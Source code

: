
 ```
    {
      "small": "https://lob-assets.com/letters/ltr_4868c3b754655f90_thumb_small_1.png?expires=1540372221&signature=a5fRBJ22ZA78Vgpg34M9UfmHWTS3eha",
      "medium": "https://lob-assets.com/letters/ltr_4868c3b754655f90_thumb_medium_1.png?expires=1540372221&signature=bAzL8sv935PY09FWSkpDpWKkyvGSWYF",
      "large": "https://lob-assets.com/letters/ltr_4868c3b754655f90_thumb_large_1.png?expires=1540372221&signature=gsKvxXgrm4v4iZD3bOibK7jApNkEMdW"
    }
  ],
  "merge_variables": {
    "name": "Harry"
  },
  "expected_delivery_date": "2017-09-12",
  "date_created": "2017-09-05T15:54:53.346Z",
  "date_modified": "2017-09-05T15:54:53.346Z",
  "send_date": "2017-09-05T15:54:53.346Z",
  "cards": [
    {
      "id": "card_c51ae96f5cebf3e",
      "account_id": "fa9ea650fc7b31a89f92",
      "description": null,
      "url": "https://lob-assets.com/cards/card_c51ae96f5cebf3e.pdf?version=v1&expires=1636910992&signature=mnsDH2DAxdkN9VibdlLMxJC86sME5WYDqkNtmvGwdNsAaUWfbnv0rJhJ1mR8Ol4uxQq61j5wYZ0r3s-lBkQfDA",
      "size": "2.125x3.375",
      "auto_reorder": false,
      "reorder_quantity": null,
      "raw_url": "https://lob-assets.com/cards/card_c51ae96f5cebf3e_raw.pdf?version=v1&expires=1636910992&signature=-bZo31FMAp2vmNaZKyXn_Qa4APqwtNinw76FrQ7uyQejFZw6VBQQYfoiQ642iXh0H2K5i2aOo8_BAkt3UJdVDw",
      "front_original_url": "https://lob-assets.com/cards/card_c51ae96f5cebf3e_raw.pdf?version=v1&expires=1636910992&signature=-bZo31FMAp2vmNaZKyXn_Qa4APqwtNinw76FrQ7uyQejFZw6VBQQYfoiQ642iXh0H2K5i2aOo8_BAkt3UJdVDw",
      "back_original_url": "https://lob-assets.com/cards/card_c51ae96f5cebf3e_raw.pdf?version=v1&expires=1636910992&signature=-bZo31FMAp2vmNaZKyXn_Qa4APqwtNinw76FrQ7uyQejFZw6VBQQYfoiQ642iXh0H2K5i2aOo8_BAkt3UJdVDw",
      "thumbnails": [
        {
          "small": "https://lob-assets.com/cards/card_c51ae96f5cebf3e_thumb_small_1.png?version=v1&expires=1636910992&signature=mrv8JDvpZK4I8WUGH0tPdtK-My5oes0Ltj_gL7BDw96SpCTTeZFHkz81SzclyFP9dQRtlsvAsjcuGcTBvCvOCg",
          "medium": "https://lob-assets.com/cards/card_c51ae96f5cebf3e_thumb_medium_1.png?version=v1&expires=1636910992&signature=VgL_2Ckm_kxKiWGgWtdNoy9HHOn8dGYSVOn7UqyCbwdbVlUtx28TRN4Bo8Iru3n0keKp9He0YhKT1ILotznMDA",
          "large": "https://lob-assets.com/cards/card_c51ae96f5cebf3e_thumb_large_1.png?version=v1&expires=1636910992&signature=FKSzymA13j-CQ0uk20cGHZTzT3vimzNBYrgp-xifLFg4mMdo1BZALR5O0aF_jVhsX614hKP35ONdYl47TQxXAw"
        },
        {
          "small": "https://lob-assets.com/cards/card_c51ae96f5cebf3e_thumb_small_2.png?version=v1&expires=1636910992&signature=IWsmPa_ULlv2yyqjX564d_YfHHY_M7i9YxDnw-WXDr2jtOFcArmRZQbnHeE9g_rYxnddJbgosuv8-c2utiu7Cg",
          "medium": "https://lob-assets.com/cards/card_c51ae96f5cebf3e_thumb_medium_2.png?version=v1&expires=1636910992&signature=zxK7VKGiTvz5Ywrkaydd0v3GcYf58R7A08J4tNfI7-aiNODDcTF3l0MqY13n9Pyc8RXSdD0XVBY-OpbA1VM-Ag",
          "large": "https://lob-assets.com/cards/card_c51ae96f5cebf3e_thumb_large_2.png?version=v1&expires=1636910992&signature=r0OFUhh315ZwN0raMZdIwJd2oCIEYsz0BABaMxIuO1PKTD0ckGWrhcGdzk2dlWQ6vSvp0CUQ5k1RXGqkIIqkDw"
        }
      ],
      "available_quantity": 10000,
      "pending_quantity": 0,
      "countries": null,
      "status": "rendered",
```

• • • • • • •

**WORK ORDER**:
What lines in the listing include the string "null"? Copy them out.

**SOLUTION**:
      "description": null,
      "reorder_quantity": null,
      "countries": null,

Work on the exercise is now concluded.